6 May 1838–13 Dec. 1905
James Augustus Weston, Confederate officer, clergyman, and author, was born in Hyde County, the son of Samuel and Dinah Bartee Watson Weston. He was a descendant of Colonel John Easton, a Revolutionary leader, and Colonel William Watson, a militia officer in the War of 1812. Weston attended the common schools of Hyde County, Jonesville Academy in Yadkin County, Trinity College in Durham, Trinity College in Connecticut, and the University of the City of New York.
He read law under John E. Young, Leesburg, Va., and John S. Hawks, Washington, N.C., but abandoned his studies to enlist in the Confederate army in the spring of 1861. Appointed first lieutenant on 19 Sept. 1861 in Company F, Thirty-third Regiment, he was captured at New Bern on 14 Mar. 1862 and confined at Fort Columbus in New York Harbor. Transferred to Johnson's Island, Ohio, in June 1862, he was promoted to captain (5 Aug. 1862) while still a prisoner. He was declared exchanged at Aiken's Landing, James River, Va., on 10 November and returned to duty on New Year's Day 1863.

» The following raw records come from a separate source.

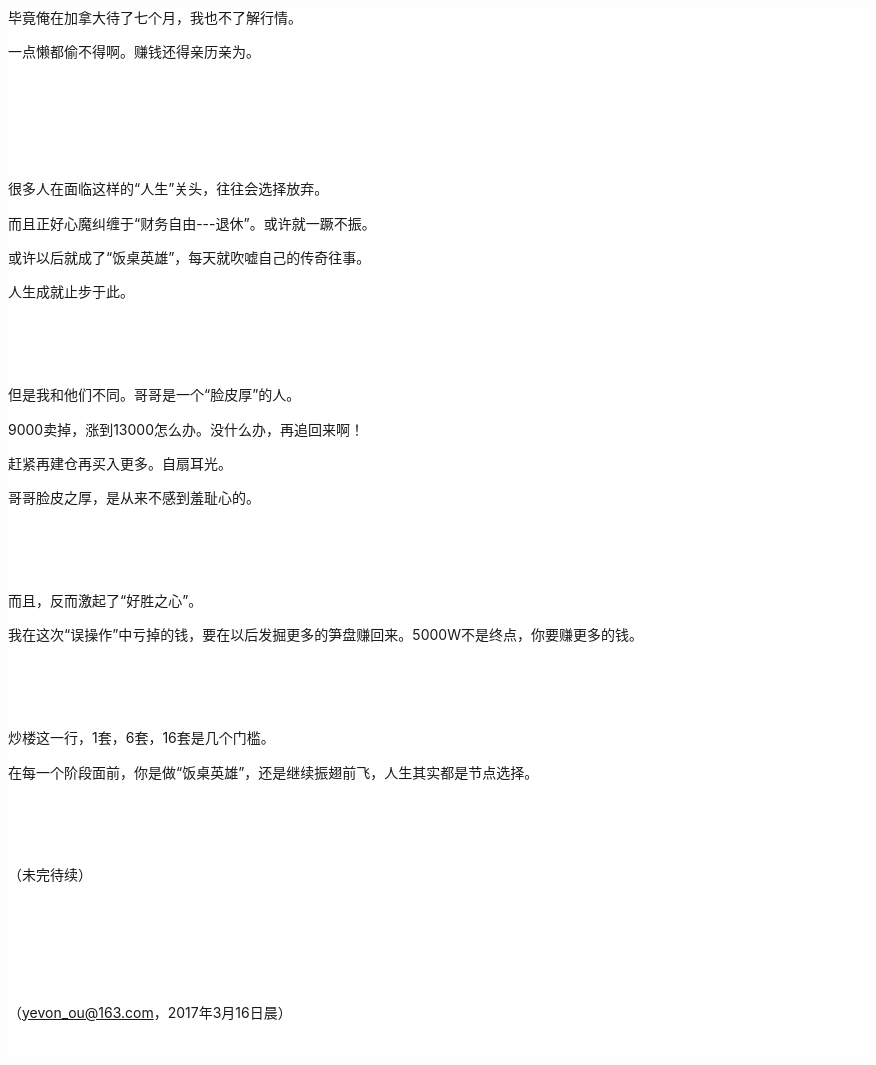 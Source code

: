 毕竟俺在加拿大待了七个月，我也不了解行情。

一点懒都偷不得啊。赚钱还得亲历亲为。

&nbsp;

&nbsp;

&nbsp;

很多人在面临这样的“人生”关头，往往会选择放弃。

而且正好心魔纠缠于“财务自由---退休”。或许就一蹶不振。

或许以后就成了“饭桌英雄”，每天就吹嘘自己的传奇往事。

人生成就止步于此。

&nbsp;

&nbsp;

但是我和他们不同。哥哥是一个“脸皮厚”的人。

9000卖掉，涨到13000怎么办。没什么办，再追回来啊！

赶紧再建仓再买入更多。自扇耳光。

哥哥脸皮之厚，是从来不感到羞耻心的。

&nbsp;

&nbsp;

而且，反而激起了“好胜之心”。

我在这次“误操作”中亏掉的钱，要在以后发掘更多的笋盘赚回来。5000W不是终点，你要赚更多的钱。

&nbsp;

&nbsp;

炒楼这一行，1套，6套，16套是几个门槛。

在每一个阶段面前，你是做“饭桌英雄”，还是继续振翅前飞，人生其实都是节点选择。

&nbsp;

&nbsp;

（未完待续）

&nbsp;

&nbsp;

&nbsp;

（yevon_ou@163.com，2017年3月16日晨）





&nbsp;

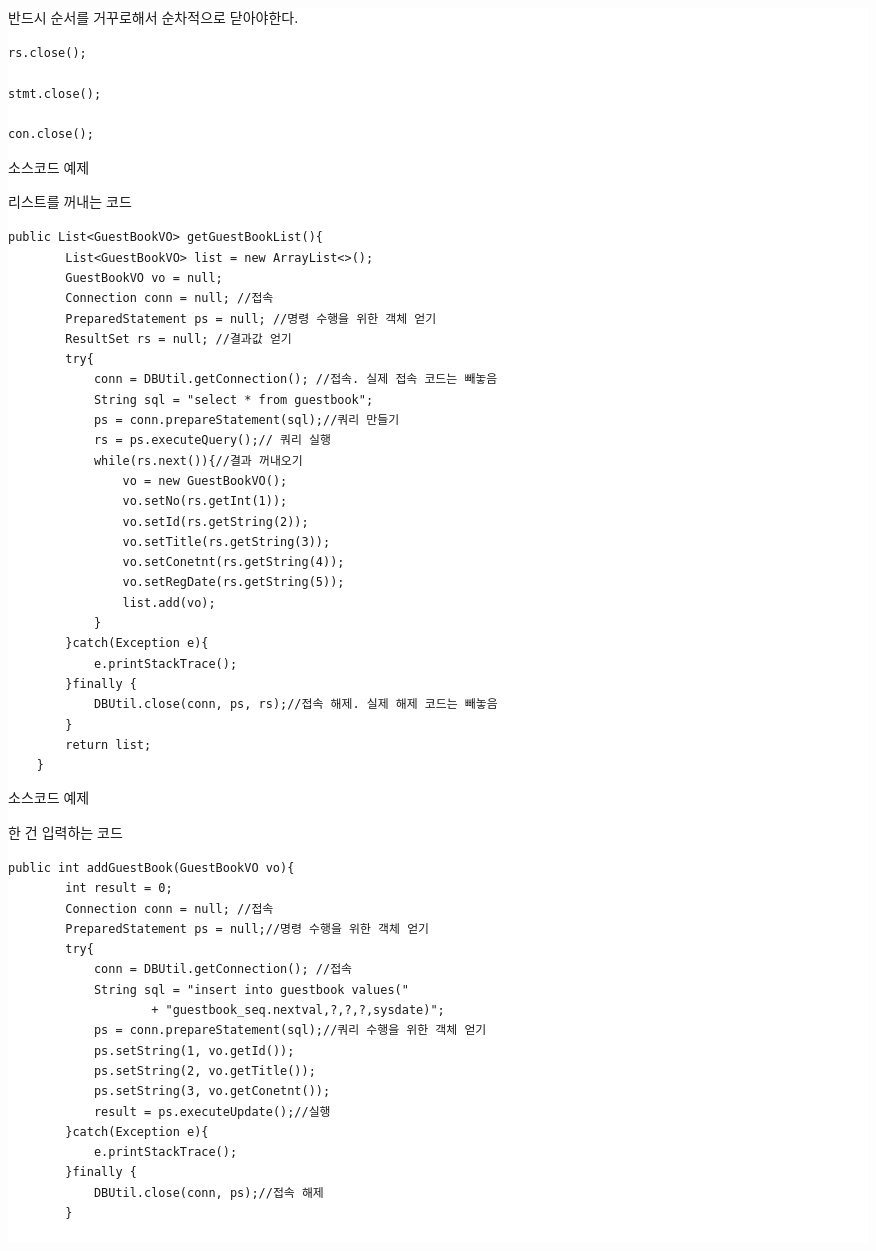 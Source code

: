 반드시 순서를 거꾸로해서 순차적으로 닫아야한다.

```
rs.close();

stmt.close();

con.close();
```

소스코드 예제

리스트를 꺼내는 코드

```
public List<GuestBookVO> getGuestBookList(){
		List<GuestBookVO> list = new ArrayList<>();
		GuestBookVO vo = null;
		Connection conn = null; //접속
		PreparedStatement ps = null; //명령 수행을 위한 객체 얻기
		ResultSet rs = null; //결과값 얻기
		try{
			conn = DBUtil.getConnection(); //접속. 실제 접속 코드는 빼놓음
			String sql = "select * from guestbook";
			ps = conn.prepareStatement(sql);//쿼리 만들기
			rs = ps.executeQuery();// 쿼리 실행
			while(rs.next()){//결과 꺼내오기
				vo = new GuestBookVO();
				vo.setNo(rs.getInt(1));
				vo.setId(rs.getString(2));
				vo.setTitle(rs.getString(3));
				vo.setConetnt(rs.getString(4));
				vo.setRegDate(rs.getString(5));
				list.add(vo);
			}
		}catch(Exception e){
			e.printStackTrace();
		}finally {
			DBUtil.close(conn, ps, rs);//접속 해제. 실제 해제 코드는 빼놓음
		}		
		return list;		
	}
```

소스코드 예제

한 건 입력하는 코드

```
public int addGuestBook(GuestBookVO vo){
		int result = 0;
		Connection conn = null; //접속
		PreparedStatement ps = null;//명령 수행을 위한 객체 얻기
		try{
			conn = DBUtil.getConnection(); //접속
			String sql = "insert into guestbook values("
					+ "guestbook_seq.nextval,?,?,?,sysdate)";
			ps = conn.prepareStatement(sql);//쿼리 수행을 위한 객체 얻기
			ps.setString(1, vo.getId());
			ps.setString(2, vo.getTitle());
			ps.setString(3, vo.getConetnt());
			result = ps.executeUpdate();//실행
		}catch(Exception e){
			e.printStackTrace();
		}finally {
			DBUtil.close(conn, ps);//접속 해제
		}
		
``` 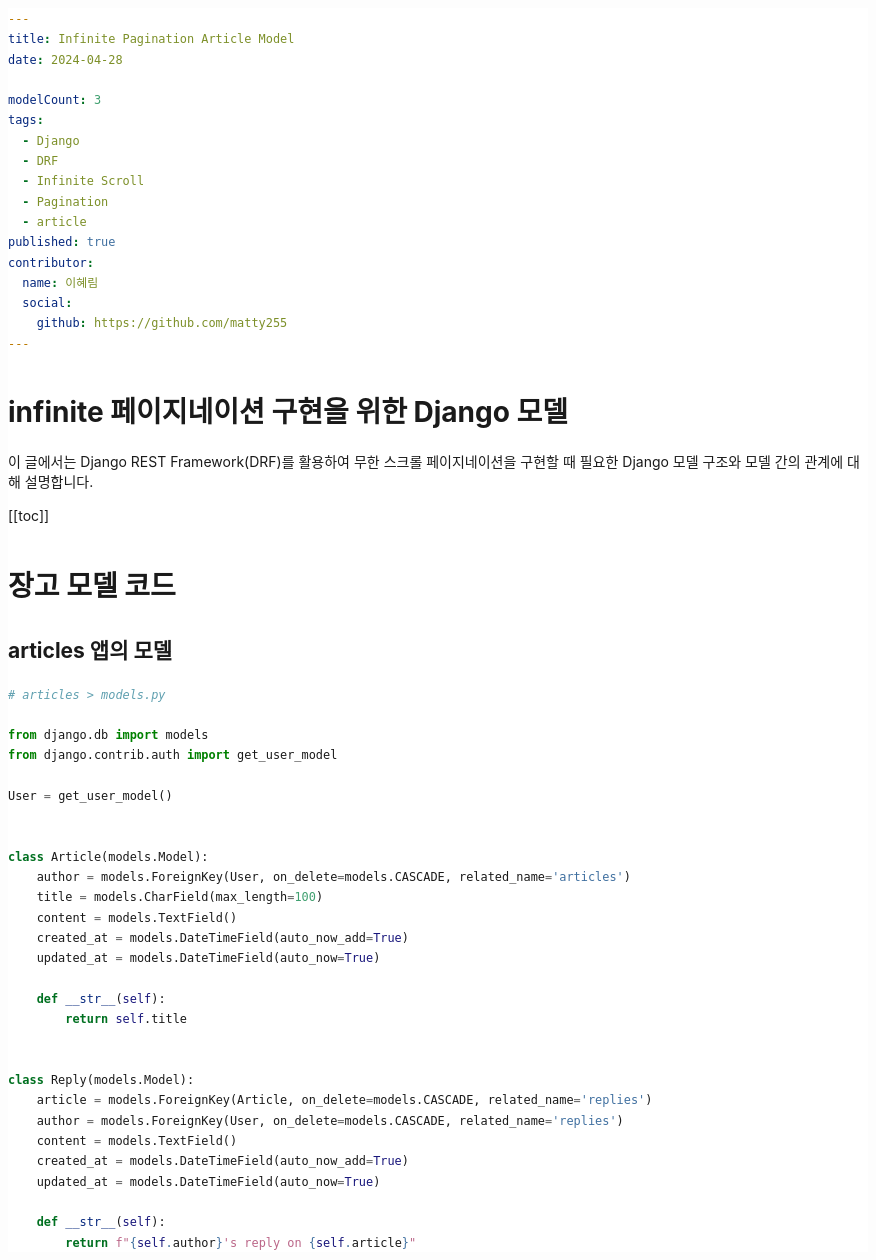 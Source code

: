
 ```yaml
---
title: Infinite Pagination Article Model
date: 2024-04-28

modelCount: 3
tags:
  - Django
  - DRF
  - Infinite Scroll
  - Pagination
  - article
published: true
contributor:
  name: 이혜림
  social:
    github: https://github.com/matty255
---
```


# infinite 페이지네이션 구현을 위한 Django 모델

이 글에서는 Django REST Framework(DRF)를 활용하여 무한 스크롤 페이지네이션을 구현할 때 필요한 Django 모델 구조와 모델 간의 관계에 대해 설명합니다.

[[toc]]

# 장고 모델 코드

## articles 앱의 모델

```python
# articles > models.py

from django.db import models
from django.contrib.auth import get_user_model

User = get_user_model()


class Article(models.Model):
    author = models.ForeignKey(User, on_delete=models.CASCADE, related_name='articles')
    title = models.CharField(max_length=100)
    content = models.TextField()
    created_at = models.DateTimeField(auto_now_add=True)
    updated_at = models.DateTimeField(auto_now=True)

    def __str__(self):
        return self.title


class Reply(models.Model):
    article = models.ForeignKey(Article, on_delete=models.CASCADE, related_name='replies')
    author = models.ForeignKey(User, on_delete=models.CASCADE, related_name='replies')
    content = models.TextField()
    created_at = models.DateTimeField(auto_now_add=True)
    updated_at = models.DateTimeField(auto_now=True)

    def __str__(self):
        return f"{self.author}'s reply on {self.article}"
```


[^1]: `articles > models.py`에서 정의된 Article과 Reply 모델입니다.
[^2]: `accounts > models.py`에서 정의된 User 모델입니다. Django의 기본 User 모델을 확장하여 사용합니다.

Wounded in the leg at Jericho Mills, Va., on 23 May 1864, he was promoted to major in July while absent wounded. With the promotion he was transferred to the regimental Field and Staff command, to which he reported for duty early in 1865. Having fought at Antietam and Gettysburg, he was present at General Lee's surrender in 1865. The colonel of his regiment refused to surrender and instead simply mounted his horse and rode away, leaving Major Weston to conduct the formalities. The two men never saw each other again. Weston was the author of the regimental history published in Walter Clark's history of North Carolina troops.
During the war Weston made a vow to enter the ministry, and after studying at the Protestant Episcopal Theological Seminary in Alexandria, Va., he was ordained deacon in 1870 and priest in 1876. He served churches in Hertford, Raleigh, Hickory, and Lenoir, conducted services at numerous missions, was a prominent church leader in western North Carolina, and took an active interest in the Episcopal School at Valle Crucis. He published Historic Doubts as to the Execution of Marshal Ney (1895), a book that he started in 1882, and was an honorary member of the North Carolina Historical Society.
Weston never married. He suffered a fatal stroke while attending a church convocation in Shelby and was buried at Hickory.